UnNews:Pakistan President asks: 'bin who?'
This article is part of UnNews, your source for up-to-the-picosecond misinformation. |
3 May 2011
ISLAMABAD, Pakistan -- Since the politically convenient announcement that Osama bin Laden, the world’s most-wanted terrorist, was suddenly killed by The Expendables in Pakistan on Monday, American officials have been asking how Pakistani officials failed to notice that the Al Qaeda leader was living in the middle of a Pakistani army base.
In the nation’s first formal response to these suspicions, the Pakistani president has denied suggestions that his country’s security forces may have sheltered the terrorist, and said that neither he nor anyone else in Pakistan had any idea who they were talking about.
The president did say, however, that the operation that raided a sprawling palace where bin Laden was claimed to be killed was not conducted with Pakistani forces. "Because honestly, with the holy prophet as my witness, I swear that we have no idea who is this bin Laden fellow," insisted the president. "And after their Pat Tillman cover up, how can anyone trust these American liars?
"Some black hearts in the U.S. press keep suggesting that we actually sheltered some terrorist the world claimed to be pursuing.

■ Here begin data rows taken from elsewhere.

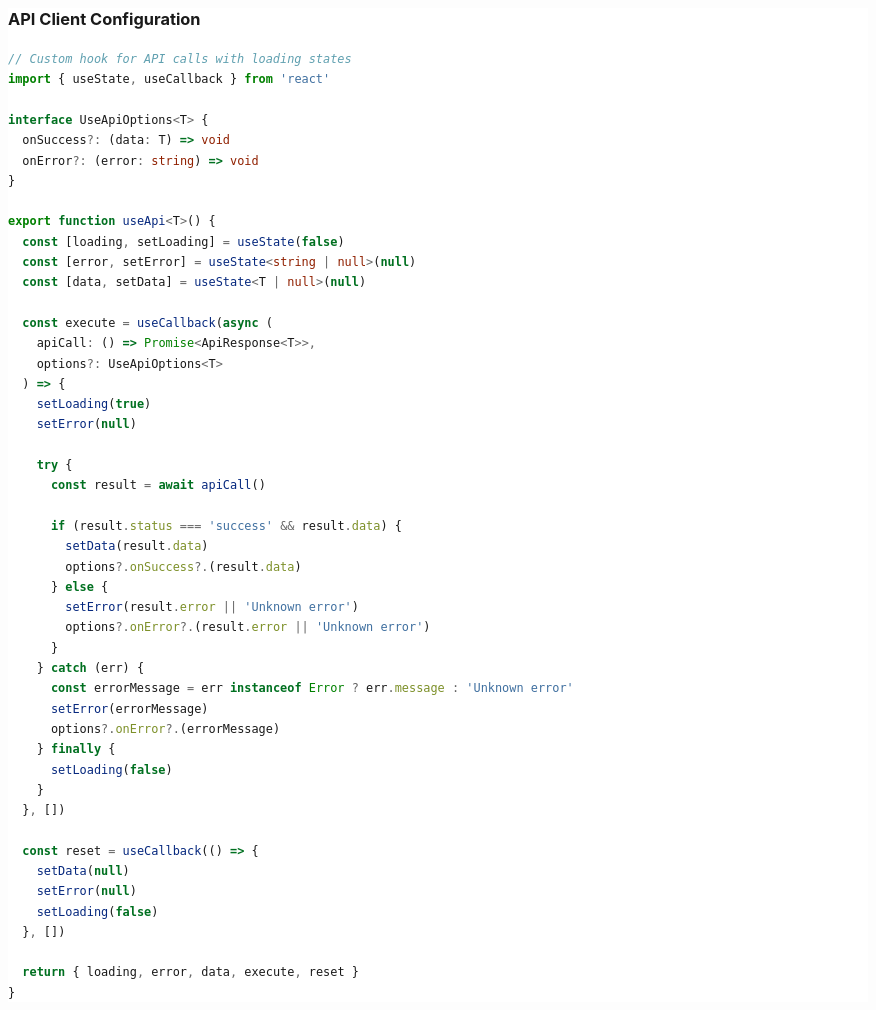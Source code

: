 ### API Client Configuration

```typescript
// Custom hook for API calls with loading states
import { useState, useCallback } from 'react'

interface UseApiOptions<T> {
  onSuccess?: (data: T) => void
  onError?: (error: string) => void
}

export function useApi<T>() {
  const [loading, setLoading] = useState(false)
  const [error, setError] = useState<string | null>(null)
  const [data, setData] = useState<T | null>(null)

  const execute = useCallback(async (
    apiCall: () => Promise<ApiResponse<T>>,
    options?: UseApiOptions<T>
  ) => {
    setLoading(true)
    setError(null)

    try {
      const result = await apiCall()
      
      if (result.status === 'success' && result.data) {
        setData(result.data)
        options?.onSuccess?.(result.data)
      } else {
        setError(result.error || 'Unknown error')
        options?.onError?.(result.error || 'Unknown error')
      }
    } catch (err) {
      const errorMessage = err instanceof Error ? err.message : 'Unknown error'
      setError(errorMessage)
      options?.onError?.(errorMessage)
    } finally {
      setLoading(false)
    }
  }, [])

  const reset = useCallback(() => {
    setData(null)
    setError(null)
    setLoading(false)
  }, [])

  return { loading, error, data, execute, reset }
}
```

Such baseless speculation may make exciting cable news, but it is not at all convenient," President Asif Ali Zardari wrote in a Washington Post opinion piece. "Because the fact is that no one in Pakistan has any idea who they claim to have killed, or even if they did anything, there is no body, no proof, nothing but an obviously phony picture!"
While U.S. intelligence officials worked ten years to track bin Laden, the notorious terrorist was living in a resplendently suspicious $100 million marble palace surrounded by a 30 meter high privacy wall, with machine gun towers, and encircled by a 200 meter wide moat full of Piranha fish, with a gold trimmed wooden draw bridge, all just 10 meters from a top military headquarters.
"How could he be in such a palace without being noticed?" Sen. Lindsey Graham, R-S.C., told Fox News. "The place looked like the Taj Mahal, but with a huge moat around it," Graham stressed. But President Zardari clearly specified that neither he nor anyone in Pakistan had any idea who or what they were talking about, repeatedly asking the media, "bin who?"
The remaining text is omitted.